┌─ Input data

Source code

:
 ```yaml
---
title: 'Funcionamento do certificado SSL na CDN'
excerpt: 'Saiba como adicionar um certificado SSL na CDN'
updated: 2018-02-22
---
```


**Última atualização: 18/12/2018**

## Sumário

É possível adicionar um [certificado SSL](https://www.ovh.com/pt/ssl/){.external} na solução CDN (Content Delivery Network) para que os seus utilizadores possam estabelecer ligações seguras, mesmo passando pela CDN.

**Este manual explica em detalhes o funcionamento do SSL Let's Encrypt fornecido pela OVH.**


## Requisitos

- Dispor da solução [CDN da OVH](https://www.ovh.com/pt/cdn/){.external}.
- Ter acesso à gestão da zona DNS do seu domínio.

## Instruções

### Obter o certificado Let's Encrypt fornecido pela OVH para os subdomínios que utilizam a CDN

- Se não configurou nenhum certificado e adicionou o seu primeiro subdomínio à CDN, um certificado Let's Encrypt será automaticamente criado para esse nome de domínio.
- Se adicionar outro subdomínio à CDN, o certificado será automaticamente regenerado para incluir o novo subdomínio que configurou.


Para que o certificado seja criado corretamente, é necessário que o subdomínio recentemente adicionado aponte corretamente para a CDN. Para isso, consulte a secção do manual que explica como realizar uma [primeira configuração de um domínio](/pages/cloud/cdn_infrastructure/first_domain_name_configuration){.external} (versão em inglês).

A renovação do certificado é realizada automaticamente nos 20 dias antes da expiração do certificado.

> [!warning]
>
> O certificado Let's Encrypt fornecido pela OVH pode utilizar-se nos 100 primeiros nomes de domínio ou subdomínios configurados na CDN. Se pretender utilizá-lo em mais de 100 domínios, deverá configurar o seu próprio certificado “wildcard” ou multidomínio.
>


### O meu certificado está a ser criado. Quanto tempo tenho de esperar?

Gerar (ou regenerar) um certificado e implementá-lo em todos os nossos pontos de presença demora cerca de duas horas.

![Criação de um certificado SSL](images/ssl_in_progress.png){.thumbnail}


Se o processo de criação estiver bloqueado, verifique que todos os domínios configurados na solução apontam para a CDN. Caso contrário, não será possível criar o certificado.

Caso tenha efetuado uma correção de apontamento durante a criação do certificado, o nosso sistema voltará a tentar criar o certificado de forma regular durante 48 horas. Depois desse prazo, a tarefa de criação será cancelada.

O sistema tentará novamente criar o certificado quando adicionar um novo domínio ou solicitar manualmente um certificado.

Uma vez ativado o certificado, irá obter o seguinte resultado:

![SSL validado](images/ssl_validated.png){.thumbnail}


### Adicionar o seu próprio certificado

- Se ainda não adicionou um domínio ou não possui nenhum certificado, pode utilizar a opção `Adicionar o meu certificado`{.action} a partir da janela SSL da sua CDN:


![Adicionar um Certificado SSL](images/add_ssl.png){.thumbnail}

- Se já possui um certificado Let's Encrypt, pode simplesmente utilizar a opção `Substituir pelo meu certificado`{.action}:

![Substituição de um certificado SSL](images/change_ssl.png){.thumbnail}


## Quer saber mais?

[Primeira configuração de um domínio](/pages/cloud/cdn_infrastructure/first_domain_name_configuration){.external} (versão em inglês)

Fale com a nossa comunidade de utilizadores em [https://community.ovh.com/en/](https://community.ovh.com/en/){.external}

└─

**Task objective:**
Copy exactly the lines from the top of the entries through the line with "### Obter o" in it, please, keeping both ends and adding nothing.

**Expected answer:**
Source code

:
 ```yaml
---
title: 'Funcionamento do certificado SSL na CDN'
excerpt: 'Saiba como adicionar um certificado SSL na CDN'
updated: 2018-02-22
---
```


**Última atualização: 18/12/2018**

## Sumário

É possível adicionar um [certificado SSL](https://www.ovh.com/pt/ssl/){.external} na solução CDN (Content Delivery Network) para que os seus utilizadores possam estabelecer ligações seguras, mesmo passando pela CDN.

**Este manual explica em detalhes o funcionamento do SSL Let's Encrypt fornecido pela OVH.**


## Requisitos

- Dispor da solução [CDN da OVH](https://www.ovh.com/pt/cdn/){.external}.
- Ter acesso à gestão da zona DNS do seu domínio.

## Instruções

### Obter o certificado Let's Encrypt fornecido pela OVH para os subdomínios que utilizam a CDN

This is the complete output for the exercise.